*TASK DIRECTIONS*
Once the line containing "This chatbot has" has been copied, stop; copy every line before it exactly, beginning with the first line of the material below.
___
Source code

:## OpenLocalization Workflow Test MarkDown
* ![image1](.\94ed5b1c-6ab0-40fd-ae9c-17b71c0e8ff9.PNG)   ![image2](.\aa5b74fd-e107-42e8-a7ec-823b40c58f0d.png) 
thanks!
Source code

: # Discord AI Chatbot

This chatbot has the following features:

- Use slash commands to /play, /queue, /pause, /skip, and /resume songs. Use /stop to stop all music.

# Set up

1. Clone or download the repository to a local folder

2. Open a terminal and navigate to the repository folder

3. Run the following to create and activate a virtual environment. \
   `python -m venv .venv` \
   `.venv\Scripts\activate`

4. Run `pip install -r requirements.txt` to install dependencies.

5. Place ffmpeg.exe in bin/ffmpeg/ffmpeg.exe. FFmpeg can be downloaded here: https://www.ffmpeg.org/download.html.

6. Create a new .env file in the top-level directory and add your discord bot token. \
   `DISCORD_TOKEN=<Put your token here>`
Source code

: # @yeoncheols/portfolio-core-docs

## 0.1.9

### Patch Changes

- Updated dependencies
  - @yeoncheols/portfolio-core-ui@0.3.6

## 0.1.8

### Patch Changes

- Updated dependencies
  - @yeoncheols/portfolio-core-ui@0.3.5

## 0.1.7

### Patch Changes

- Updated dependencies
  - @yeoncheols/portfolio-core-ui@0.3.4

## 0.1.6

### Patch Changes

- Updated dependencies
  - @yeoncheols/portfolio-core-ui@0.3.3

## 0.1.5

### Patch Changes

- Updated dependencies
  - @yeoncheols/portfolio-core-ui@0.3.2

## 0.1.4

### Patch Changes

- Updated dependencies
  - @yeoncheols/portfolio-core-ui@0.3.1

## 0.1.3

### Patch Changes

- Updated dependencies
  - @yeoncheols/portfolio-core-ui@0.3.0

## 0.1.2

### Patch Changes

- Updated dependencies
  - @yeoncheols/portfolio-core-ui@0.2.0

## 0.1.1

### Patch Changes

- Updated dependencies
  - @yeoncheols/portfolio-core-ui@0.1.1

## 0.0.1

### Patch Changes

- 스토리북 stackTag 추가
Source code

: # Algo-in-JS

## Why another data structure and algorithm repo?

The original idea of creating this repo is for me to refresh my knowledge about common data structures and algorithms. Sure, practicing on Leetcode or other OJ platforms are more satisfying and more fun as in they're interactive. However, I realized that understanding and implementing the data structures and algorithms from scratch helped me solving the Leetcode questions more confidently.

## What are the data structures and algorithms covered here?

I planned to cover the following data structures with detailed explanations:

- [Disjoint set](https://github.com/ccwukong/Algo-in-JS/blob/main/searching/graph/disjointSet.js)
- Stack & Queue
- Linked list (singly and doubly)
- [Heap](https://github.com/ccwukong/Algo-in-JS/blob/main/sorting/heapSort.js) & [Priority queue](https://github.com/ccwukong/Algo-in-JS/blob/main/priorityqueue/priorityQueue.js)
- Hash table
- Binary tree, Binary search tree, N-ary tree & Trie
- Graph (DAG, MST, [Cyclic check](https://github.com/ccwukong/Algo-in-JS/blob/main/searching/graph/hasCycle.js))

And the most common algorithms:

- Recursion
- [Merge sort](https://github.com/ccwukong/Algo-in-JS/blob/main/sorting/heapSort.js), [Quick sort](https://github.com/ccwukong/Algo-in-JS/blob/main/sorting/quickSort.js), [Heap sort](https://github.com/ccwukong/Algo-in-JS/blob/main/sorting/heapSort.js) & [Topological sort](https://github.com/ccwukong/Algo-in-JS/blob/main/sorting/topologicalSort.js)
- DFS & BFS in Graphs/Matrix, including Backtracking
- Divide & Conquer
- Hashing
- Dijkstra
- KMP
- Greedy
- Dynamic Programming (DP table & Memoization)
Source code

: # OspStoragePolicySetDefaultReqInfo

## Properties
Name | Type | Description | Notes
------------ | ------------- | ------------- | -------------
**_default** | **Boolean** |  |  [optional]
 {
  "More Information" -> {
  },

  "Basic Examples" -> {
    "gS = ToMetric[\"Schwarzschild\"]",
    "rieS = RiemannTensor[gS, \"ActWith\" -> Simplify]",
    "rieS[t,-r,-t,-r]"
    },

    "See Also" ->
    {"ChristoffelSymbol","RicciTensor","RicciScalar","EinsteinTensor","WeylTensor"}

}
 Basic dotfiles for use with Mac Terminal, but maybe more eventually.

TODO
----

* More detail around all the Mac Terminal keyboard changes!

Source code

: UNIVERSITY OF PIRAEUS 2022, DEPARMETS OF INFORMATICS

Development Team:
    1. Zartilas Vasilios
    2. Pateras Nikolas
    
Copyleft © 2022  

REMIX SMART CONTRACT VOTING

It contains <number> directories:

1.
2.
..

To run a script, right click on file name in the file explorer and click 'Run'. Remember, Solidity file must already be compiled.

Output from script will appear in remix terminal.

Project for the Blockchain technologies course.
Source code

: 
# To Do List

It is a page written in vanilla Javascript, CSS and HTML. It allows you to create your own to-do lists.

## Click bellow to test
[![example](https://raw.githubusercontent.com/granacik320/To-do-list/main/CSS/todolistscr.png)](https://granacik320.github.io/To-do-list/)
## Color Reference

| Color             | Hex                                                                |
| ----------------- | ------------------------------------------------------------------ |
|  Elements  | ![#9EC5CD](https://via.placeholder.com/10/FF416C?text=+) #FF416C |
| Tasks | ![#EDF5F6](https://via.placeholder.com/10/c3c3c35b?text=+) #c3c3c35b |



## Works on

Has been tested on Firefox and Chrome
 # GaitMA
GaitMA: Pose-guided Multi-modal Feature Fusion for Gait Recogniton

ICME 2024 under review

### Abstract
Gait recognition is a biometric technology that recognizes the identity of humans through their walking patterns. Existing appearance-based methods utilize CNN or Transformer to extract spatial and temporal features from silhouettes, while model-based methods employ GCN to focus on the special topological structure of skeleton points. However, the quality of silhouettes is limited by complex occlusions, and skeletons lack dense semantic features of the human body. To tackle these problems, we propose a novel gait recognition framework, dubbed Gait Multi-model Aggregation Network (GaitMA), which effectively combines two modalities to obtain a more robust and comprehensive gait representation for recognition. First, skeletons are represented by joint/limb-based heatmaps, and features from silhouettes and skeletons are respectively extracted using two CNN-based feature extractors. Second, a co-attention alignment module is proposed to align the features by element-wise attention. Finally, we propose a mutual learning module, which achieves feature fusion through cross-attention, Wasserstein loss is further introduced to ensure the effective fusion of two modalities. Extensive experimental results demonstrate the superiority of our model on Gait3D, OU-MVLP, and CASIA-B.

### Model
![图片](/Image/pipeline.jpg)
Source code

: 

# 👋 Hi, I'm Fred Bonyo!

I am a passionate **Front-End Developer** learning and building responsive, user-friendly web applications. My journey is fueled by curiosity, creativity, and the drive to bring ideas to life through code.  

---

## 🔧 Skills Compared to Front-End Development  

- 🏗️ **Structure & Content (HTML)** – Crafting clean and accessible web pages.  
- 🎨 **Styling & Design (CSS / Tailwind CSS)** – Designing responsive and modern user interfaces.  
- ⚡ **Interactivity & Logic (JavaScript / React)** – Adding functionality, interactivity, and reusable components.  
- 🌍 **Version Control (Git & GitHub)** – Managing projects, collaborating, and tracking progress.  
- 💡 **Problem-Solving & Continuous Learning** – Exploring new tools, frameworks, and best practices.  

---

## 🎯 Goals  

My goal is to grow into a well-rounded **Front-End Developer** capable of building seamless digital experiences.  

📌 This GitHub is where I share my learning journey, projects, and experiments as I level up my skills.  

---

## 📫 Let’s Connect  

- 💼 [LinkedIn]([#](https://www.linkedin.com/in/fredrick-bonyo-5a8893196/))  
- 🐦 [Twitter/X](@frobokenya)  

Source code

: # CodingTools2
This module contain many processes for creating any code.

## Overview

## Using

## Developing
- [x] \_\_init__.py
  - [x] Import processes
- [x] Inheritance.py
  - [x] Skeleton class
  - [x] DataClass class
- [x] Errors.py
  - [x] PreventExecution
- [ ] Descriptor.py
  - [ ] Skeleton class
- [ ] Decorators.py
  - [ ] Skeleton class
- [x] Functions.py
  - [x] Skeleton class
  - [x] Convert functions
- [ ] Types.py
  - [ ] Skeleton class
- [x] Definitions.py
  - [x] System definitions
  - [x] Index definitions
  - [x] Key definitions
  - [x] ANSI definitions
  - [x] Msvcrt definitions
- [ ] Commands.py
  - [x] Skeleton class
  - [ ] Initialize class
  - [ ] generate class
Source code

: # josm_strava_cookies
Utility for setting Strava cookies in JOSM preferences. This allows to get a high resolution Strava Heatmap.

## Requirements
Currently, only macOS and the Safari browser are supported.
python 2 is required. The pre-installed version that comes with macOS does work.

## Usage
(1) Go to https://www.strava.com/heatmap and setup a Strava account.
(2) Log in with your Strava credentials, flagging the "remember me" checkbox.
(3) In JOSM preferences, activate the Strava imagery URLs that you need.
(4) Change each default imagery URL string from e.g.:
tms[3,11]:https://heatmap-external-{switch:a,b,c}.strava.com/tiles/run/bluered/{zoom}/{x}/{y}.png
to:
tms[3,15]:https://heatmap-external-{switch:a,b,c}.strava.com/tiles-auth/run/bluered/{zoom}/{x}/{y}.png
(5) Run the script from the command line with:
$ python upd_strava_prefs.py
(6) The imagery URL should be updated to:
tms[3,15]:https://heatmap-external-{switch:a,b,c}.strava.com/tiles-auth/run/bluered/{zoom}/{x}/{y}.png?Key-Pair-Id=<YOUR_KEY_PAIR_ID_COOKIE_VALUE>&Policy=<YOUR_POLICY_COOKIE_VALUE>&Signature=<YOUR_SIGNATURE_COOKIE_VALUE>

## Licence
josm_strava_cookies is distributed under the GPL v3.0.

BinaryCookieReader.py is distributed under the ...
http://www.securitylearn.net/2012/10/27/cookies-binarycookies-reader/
___
*RESULT OF THIS EXERCISE*
Source code

:## OpenLocalization Workflow Test MarkDown
* ![image1](.\94ed5b1c-6ab0-40fd-ae9c-17b71c0e8ff9.PNG)   ![image2](.\aa5b74fd-e107-42e8-a7ec-823b40c58f0d.png) 
thanks!
Source code

: # Discord AI Chatbot

This chatbot has the following features:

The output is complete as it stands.